• [INSTRUCTIONS FOR THE TASK]: The lines of the records that include "CrUX" should all be copied.
══════════
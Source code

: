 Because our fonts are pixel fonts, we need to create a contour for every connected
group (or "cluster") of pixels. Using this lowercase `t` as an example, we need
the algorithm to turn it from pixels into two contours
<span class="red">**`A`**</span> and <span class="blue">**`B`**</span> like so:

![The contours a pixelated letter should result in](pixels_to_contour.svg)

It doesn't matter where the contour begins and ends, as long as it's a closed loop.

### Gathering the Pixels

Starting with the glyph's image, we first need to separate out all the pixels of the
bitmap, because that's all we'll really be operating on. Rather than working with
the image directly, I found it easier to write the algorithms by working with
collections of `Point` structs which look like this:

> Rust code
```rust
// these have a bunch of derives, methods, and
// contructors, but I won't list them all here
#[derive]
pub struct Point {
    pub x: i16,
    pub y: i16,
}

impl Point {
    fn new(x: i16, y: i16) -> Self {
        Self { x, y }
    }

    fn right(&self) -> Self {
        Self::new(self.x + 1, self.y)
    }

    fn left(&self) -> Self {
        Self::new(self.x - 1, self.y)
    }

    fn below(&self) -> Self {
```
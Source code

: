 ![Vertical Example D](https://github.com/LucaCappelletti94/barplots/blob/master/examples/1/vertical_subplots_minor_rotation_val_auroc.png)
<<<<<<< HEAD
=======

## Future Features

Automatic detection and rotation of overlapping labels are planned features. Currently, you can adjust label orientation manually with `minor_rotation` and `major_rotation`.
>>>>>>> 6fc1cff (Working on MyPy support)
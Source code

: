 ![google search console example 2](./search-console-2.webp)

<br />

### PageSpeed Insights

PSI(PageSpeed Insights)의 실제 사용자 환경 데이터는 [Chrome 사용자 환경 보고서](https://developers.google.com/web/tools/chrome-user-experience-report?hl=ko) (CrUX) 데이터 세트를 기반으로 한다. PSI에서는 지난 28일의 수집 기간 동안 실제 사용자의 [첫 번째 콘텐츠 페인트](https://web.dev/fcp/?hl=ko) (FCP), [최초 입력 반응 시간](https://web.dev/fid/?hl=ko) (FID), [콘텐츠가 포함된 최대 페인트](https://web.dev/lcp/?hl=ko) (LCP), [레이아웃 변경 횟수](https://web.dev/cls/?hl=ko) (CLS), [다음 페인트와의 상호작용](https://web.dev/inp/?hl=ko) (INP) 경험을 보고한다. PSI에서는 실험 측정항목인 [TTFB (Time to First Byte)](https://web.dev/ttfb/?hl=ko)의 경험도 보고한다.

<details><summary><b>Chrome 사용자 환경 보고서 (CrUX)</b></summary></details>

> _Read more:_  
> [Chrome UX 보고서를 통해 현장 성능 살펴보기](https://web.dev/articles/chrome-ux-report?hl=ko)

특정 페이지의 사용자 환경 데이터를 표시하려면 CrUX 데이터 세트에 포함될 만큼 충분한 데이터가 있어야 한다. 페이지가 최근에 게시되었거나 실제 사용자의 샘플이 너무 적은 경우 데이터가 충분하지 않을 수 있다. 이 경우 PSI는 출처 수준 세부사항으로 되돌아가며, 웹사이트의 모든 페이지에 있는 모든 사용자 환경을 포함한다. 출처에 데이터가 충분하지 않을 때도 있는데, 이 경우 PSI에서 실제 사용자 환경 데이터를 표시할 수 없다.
══════════
• [EXERCISE RESPONSE]:
PSI(PageSpeed Insights)의 실제 사용자 환경 데이터는 [Chrome 사용자 환경 보고서](https://developers.google.com/web/tools/chrome-user-experience-report?hl=ko) (CrUX) 데이터 세트를 기반으로 한다. PSI에서는 지난 28일의 수집 기간 동안 실제 사용자의 [첫 번째 콘텐츠 페인트](https://web.dev/fcp/?hl=ko) (FCP), [최초 입력 반응 시간](https://web.dev/fid/?hl=ko) (FID), [콘텐츠가 포함된 최대 페인트](https://web.dev/lcp/?hl=ko) (LCP), [레이아웃 변경 횟수](https://web.dev/cls/?hl=ko) (CLS), [다음 페인트와의 상호작용](https://web.dev/inp/?hl=ko) (INP) 경험을 보고한다. PSI에서는 실험 측정항목인 [TTFB (Time to First Byte)](https://web.dev/ttfb/?hl=ko)의 경험도 보고한다.
<details><summary><b>Chrome 사용자 환경 보고서 (CrUX)</b></summary></details>
특정 페이지의 사용자 환경 데이터를 표시하려면 CrUX 데이터 세트에 포함될 만큼 충분한 데이터가 있어야 한다. 페이지가 최근에 게시되었거나 실제 사용자의 샘플이 너무 적은 경우 데이터가 충분하지 않을 수 있다. 이 경우 PSI는 출처 수준 세부사항으로 되돌아가며, 웹사이트의 모든 페이지에 있는 모든 사용자 환경을 포함한다. 출처에 데이터가 충분하지 않을 때도 있는데, 이 경우 PSI에서 실제 사용자 환경 데이터를 표시할 수 없다.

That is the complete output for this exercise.